Does a real $3\times 3$ matrix $A$ that satisfies conditions $\operatorname{tr}(A)=0$ and $A^2+A^T=I$ ($I$ is an identity matrix) exist?
Thank you for your help.
Does a real $3\times 3$ matrix $A$ that satisfies conditions $\operatorname{tr}(A)=0$ and $A^2+A^T=I$ ($I$ is an identity matrix) exist?
Thank you for your help.
[Many thanks to user1551 for this contribution.] First, let us show that the eigenvalues of $A$ must be real. The equation $A^2+A^T=I$ implies that $$A^T=I−A^2 \quad\text{and}\quad (A^T)^2+A=I.$$ Substituting the first equation into the second yields $$I−2A^2+A^4+A=I \quad\Longrightarrow\quad A^4−2A^2+A=A(A−I)(A^2+A−I)=0.$$ The eigenvalues must therefore satisfy $\lambda(\lambda−1)(\lambda^2+\lambda−1)=0$, which has the roots $\{0,1,(-1+\sqrt{5})/2,(-1-\sqrt{5})2\}$, all real. In fact, we will show that only the last two are possible.
Let $A=QUQ^T$ be the Schur decomposition of $A$, where $Q$ is unitary and $U$ is upper triangular. Because the eigenvalues of $A$ are real, both $Q$ and $U$ are real as well. Then $$A^2+A^T=I\quad\Longrightarrow QUQ^TQUQ^T+QU^TQ^T=I\quad\Longrightarrow\quad U^2+U^T=I.$$ $U^2$ is upper triangular, and $U^T$ is lower triangular. The only way it is possible to satisfy the equation is if $U$ is diagonal.

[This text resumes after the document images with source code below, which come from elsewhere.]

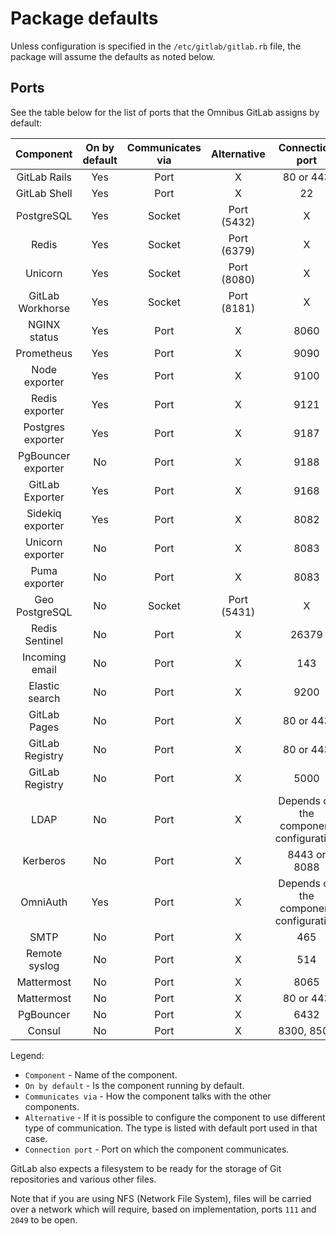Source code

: # Package defaults

Unless configuration is specified in the `/etc/gitlab/gitlab.rb` file,
the package will assume the defaults as noted below.

## Ports

See the table below for the list of ports that the Omnibus GitLab assigns
by default:

| Component                                             | On by default | Communicates via | Alternative | Connection port                        |
| :---------------------------------------------------: | :------------:| :--------------: | :---------: | :------------------------------------: |
| <a name="gitlab-rails"></a>        GitLab Rails       | Yes           | Port             | X           | 80 or 443                              |
| <a name="gitlab-shell"></a>        GitLab Shell       | Yes           | Port             | X           | 22                                     |
| <a name="postgresql"></a>          PostgreSQL         | Yes           | Socket           | Port (5432) | X                                      |
| <a name="redis"></a>               Redis              | Yes           | Socket           | Port (6379) | X                                      |
| <a name="unicorn"></a>             Unicorn            | Yes           | Socket           | Port (8080) | X                                      |
| <a name="gitlab-workhorse"></a>    GitLab Workhorse   | Yes           | Socket           | Port (8181) | X                                      |
| <a name="nginx-status"></a>        NGINX status       | Yes           | Port             | X           | 8060                                   |
| <a name="prometheus"></a>          Prometheus         | Yes           | Port             | X           | 9090                                   |
| <a name="node-exporter"></a>       Node exporter      | Yes           | Port             | X           | 9100                                   |
| <a name="redis-exporter"></a>      Redis exporter     | Yes           | Port             | X           | 9121                                   |
| <a name="postgres-exporter"></a>   Postgres exporter  | Yes           | Port             | X           | 9187                                   |
| <a name="pgbouncer-exporter"></a>  PgBouncer exporter | No            | Port             | X           | 9188                                   |
| <a name="gitlab-exporter"></a>     GitLab Exporter    | Yes           | Port             | X           | 9168                                   |
| <a name="sidekiq-exporter"></a>    Sidekiq exporter   | Yes           | Port             | X           | 8082                                   |
| <a name="unicorn-exporter"></a>    Unicorn exporter   | No            | Port             | X           | 8083                                   |
| <a name="puma-exporter"></a>       Puma exporter      | No            | Port             | X           | 8083                                   |
| <a name="geo-postgresql"></a>      Geo PostgreSQL     | No            | Socket           | Port (5431) | X                                      |
| <a name="redis-sentinel"></a>      Redis Sentinel     | No            | Port             | X           | 26379                                  |
| <a name="incoming-email"></a>      Incoming email     | No            | Port             | X           | 143                                    |
| <a name="elasticsearch"></a>       Elastic search     | No            | Port             | X           | 9200                                   |
| <a name="gitlab-pages"></a>        GitLab Pages       | No            | Port             | X           | 80 or 443                              |
| <a name="gitlab-registry-web"></a> GitLab Registry    | No            | Port             | X           | 80 or 443                              |
| <a name="gitlab-registry"></a>     GitLab Registry    | No            | Port             | X           | 5000                                   |
| <a name="ldap"></a>                LDAP               | No            | Port             | X           | Depends on the component configuration |
| <a name="kerberos"></a>            Kerberos           | No            | Port             | X           | 8443 or 8088                           |
| <a name="omniauth"></a>            OmniAuth           | Yes           | Port             | X           | Depends on the component configuration |
| <a name="smtp"></a>                SMTP               | No            | Port             | X           | 465                                    |
| <a name="remote-syslog"></a>       Remote syslog      | No            | Port             | X           | 514                                    |
| <a name="mattermost"></a>          Mattermost         | No            | Port             | X           | 8065                                   |
| <a name="mattermost-web"></a>      Mattermost         | No            | Port             | X           | 80 or 443                              |
| <a name="pgbouncer"></a>           PgBouncer          | No            | Port             | X           | 6432                                   |
| <a name="consul"></a>              Consul             | No            | Port             | X           | 8300, 8500                             |

Legend:

- `Component` - Name of the component.
- `On by default` - Is the component running by default.
- `Communicates via` - How the component talks with the other components.
- `Alternative` - If it is possible to configure the component to use different type of communication. The type is listed with default port used in that case.
- `Connection port` - Port on which the component communicates.

GitLab also expects a filesystem to be ready for the storage of Git repositories
and various other files.

Note that if you are using NFS (Network File System), files will be carried
over a network which will require, based on implementation, ports `111` and
`2049` to be open.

(Alternatively, $A$ commutes with $A^T$ because $A^T=I-A^2$. Therefore $A$ is a normal matrix. Since we have shown that all eigenvalues of $A$ are real, it follows that $A$ is orthogonally diagonalisable as $QUQ^T$ for some real orthogonal matrix $Q$ and real diagonal matrix $U$.)
If $U$ is diagonal, then $A$ was symmetric; and the diagonal elements of $U$ are the eigenvalues of $A$. Each must separately satisfy $\lambda^2+\lambda-1=0$. So $\lambda=\frac{-1\pm\sqrt{5}}{2}$. But there are three eigenvalues, so one of them is repeated. There is no way for the resulting sum to be zero.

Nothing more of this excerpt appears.